Customer segmentation enables a business to group customers based on demographics (e.g., age, gender, education, occupation, marital status, and family size), geographics (e.g. country, time zone, language, and location), psychographics (e.g. lifestyle, values, personality, and attitudes), behaviour (e.g. purchase history, brand loyalty, and response to marketing activities), technographics (e.g. device type, browser type, and original source), and needs (e.g. product features, service needs, and delivery method). My challenge in this project is to apply critical thinking and machine learning concepts to design and implement clustering models to perform customer segmentation and improve marketing efforts.
- Project Definition
- Jupyter Notebook
- Report
Business context
I was provided with an e-commerce dataset from a real-world organization to perform customer segmentation using clustering models to improve marketing efforts (SAS, 2024). It is a transnational dataset with customers from 47 countries across five continents (Oceania, North America, Europe, Africa, and Asia).
The dataset contains 951,668 rows, each representing a product a customer ordered. It includes details about the customer (e.g., location, product type, and loyalty member) and order (e.g., days to delivery, delivery date, order date, cost, quantity ordered, and profit) based on orders between 1 January 2012 and 30 December 2016.
As each customer is unique, it was critical for me to identify and/or create new features for customer segmentation to inform marketing efforts. The dataset had 20 features that I could choose from:
- Quantity: The quantity the customer orders (e.g., 1, 2, or 3).
- City: Name of the customer’s residence (e.g., Leinster, Berowra, or Northbridge).
- Continent: Name of the continent where the customer resides (e.g., Oceania, North America).
- Postal code: Where the customer resides (e.g., 6437, 2081, or 2063).
- State province: State or province where the customer resides (e.g., Western Australia, Quebec, or New South Wales).
- Order date: The date the order was placed (e.g., 1 January 2012 or 20 June 2014).
- Delivery date: The date the order was delivered (e.g., 12 April 2014 or 19 November 2016).
- Total revenue: Total revenue based on ordered items in USD (e.g., $123.80 or $85.10).
- Unit cost: Cost per unit ordered in USD (e.g., $9.10 or $56.90).
- Discount: Percentage or normal total retail price (e.g., 50% or 30%).
- Order type label: Method in which the order was placed (e.g., internet sale or retail sale).
- Customer country label: The country where the customer resides (e.g., Australia, Canada, or Switzerland).
- Customer birthdate: The date the customer was born (e.g., 8 May 1978 or 18 December 1978).
- Customer group: Loyalty member group (e.g., internet/catalogue customers or Orion club gold members).
- Customer type: Loyalty member level (e.g., internet/catalogue customers or Orion club gold members high activity).
- Order ID: Unique order identifier (e.g., 1230000033).
- Profit: Total profit is calculated: Total profit = total revenue − (unit cost × quantity) in USD (e.g., $1.20, $0.40).
- Days to delivery: The number of days for delivery is calculated: Delivery days = delivery date − order date (e.g., 6, 3, 2).
- Loyalty number: Loyal customer (99) versus non-loyal customer (0).
- Customer ID: A unique identifier for the customer (e.g., 8818, 47793).
Since I was working with a transnational dataset, which implies customers from different continents, several metrics were important for performing customer segmentation for targeted marketing.
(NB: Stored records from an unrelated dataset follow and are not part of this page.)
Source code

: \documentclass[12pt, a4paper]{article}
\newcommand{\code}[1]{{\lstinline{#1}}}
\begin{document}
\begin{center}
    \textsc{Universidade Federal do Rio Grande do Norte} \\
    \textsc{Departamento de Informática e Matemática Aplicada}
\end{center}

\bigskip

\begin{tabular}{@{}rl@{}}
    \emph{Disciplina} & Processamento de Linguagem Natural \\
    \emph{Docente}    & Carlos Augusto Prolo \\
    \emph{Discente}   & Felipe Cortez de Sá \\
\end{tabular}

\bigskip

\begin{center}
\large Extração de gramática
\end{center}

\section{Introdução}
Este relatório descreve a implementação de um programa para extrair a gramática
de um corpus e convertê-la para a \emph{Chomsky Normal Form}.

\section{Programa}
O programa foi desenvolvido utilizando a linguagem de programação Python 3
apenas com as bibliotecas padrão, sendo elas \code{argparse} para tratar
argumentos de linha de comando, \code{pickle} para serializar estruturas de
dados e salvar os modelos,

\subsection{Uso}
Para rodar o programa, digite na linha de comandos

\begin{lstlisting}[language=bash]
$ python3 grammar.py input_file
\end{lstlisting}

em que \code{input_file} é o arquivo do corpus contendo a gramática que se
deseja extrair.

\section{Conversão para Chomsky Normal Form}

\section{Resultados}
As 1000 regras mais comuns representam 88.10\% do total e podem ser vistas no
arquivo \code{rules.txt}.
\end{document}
From a marketing perspective, I focused on metrics that helped understand the nuances of the customer base, buying behavior, preferences, and value to the business.
- Frequency: I analyzed how often a customer made purchases over a given period. High frequency indicated loyal customers, satisfaction, trust, or brand loyalty, and the effectiveness of marketing efforts. Frequency guided my evaluation of target marketing campaigns and highlighted opportunities to engage less active customers.
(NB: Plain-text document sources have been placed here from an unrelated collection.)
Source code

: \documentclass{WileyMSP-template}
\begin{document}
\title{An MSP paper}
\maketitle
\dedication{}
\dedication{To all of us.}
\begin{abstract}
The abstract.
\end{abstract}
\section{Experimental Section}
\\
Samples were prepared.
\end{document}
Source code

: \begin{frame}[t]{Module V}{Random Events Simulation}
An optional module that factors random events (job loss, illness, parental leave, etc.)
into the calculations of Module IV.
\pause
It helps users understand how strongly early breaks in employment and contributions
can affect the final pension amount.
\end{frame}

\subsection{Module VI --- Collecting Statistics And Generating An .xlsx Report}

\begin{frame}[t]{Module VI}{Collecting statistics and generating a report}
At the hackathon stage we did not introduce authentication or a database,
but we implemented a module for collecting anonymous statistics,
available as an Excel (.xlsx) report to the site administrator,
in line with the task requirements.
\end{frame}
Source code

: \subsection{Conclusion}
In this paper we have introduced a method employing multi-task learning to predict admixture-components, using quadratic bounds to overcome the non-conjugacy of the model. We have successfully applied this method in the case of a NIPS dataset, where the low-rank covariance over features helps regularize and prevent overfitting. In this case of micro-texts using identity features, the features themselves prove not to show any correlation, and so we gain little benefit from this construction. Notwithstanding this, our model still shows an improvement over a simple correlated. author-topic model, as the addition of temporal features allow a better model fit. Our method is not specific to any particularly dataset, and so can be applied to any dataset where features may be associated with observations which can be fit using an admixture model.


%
- Recency: I assessed how recently customers made purchases or placed orders, as this predicted customer churn (turnover) and engagement. Recent customer activity helped me infer satisfaction and overall engagement levels.
- Customer lifetime value (CLV): I calculated the total value customers contributed to the business over their relationship. This metric prioritized marketing efforts and focused on retaining high-value customers.
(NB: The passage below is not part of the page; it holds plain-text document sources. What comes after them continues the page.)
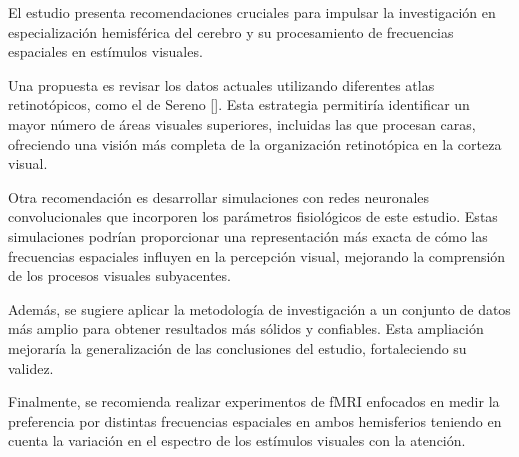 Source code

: \begin{recomendations}
    El estudio presenta recomendaciones cruciales para impulsar la investigación en especialización hemisférica del cerebro y su procesamiento de frecuencias espaciales en est\'imulos visuales. 
    
    Una propuesta es revisar los datos actuales utilizando diferentes atlas retinotópicos, como el de Sereno [\cite{sereno_topological_2022}]. Esta estrategia permitiría identificar un mayor número de áreas visuales superiores, incluidas las que procesan caras, ofreciendo una visión más completa de la organización retinotópica en la corteza visual.
    
    Otra recomendación es desarrollar simulaciones con redes neuronales convolucionales que incorporen los parámetros fisiológicos de este estudio. Estas simulaciones podrían proporcionar una representación más exacta de cómo las frecuencias espaciales  influyen en la percepción visual, mejorando la comprensión de los procesos visuales subyacentes.
    
    Además, se sugiere aplicar la metodología de investigación a un conjunto de datos más amplio para obtener resultados más sólidos y confiables. Esta ampliación mejoraría la generalización de las conclusiones del estudio, fortaleciendo su validez.
    
    Finalmente, se recomienda realizar experimentos de fMRI enfocados en medir la preferencia por distintas frecuencias espaciales en ambos hemisferios teniendo en cuenta la variación en el espectro de los estímulos visuales con la atenci\'on. 
    
    
    
    
    
   
\end{recomendations}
- Average unit cost: I examined whether customers preferred low-cost or high-cost items. Understanding these preferences helped identify profitability and determine different marketing strategies.
Throughout this project, I encountered data science challenges, which I approached thoughtfully:
- Data quality and management: I addressed issues of inaccuracy, inconsistency, and incompleteness. I ensured clear definitions of customer segments and incorporated rigorous feature engineering and data preprocessing.
- Relevance segmentation: I carefully selected relevant criteria to avoid diluted clustering and overlapping cluster characteristics.
- Dynamic customer behavior: I considered seasonal trends and rapidly changing customer preferences influenced by economic factors.
- Privacy and ethical concerns: I navigated legal and ethical implications when analyzing customer data, ensuring unbiased segmentation.
- Actionability: I balanced the creation of broad and narrow segments to maintain marketing efficiency.
My task was to develop robust customer segmentation to assist the e-commerce company in understanding and serving its customers better. I explored the data, performed preprocessing and feature engineering, applied dimensional reduction techniques, and used clustering models for segmentation.
I successfully prepared a comprehensive report for stakeholders, presenting key insights derived from my analysis. My findings demonstrated how my solution could drive cost savings and strengthen stakeholder trust. Specifically, I:
- Extracted valuable insights from the dimensional reduction analysis.
- Identified patterns in the data and provided actionable recommendations to the company.
- Determined the most effective statistical or ML technique for identifying the optimal number of clusters (k).
- Compared clusters based on frequency, recency, CLV, and average unit cost to reveal meaningful trends.